ENTRIES PROVIDED -
━━━━━━━━━━━━━━━━

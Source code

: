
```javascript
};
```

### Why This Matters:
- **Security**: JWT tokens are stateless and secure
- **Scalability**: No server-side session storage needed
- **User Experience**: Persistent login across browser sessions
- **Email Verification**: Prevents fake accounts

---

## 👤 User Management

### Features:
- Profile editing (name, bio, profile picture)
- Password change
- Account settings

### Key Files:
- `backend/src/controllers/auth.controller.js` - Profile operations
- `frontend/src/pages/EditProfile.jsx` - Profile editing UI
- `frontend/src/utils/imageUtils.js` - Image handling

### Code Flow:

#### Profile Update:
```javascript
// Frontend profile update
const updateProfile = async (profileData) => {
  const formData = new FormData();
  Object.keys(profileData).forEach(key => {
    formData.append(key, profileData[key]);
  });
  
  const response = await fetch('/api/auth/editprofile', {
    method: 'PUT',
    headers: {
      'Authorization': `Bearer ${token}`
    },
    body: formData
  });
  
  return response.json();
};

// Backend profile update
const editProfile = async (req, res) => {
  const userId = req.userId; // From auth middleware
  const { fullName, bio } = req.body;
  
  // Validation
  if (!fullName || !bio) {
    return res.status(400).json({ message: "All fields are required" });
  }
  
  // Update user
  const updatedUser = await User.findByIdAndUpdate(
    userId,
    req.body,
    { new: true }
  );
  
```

━━━━━━━━━━━━━━━━

ABOUT THIS TASK - Each line above that contains "profileData" counts once; report the total of such lines and nothing more.

ANSWER FOR THE TASK - 3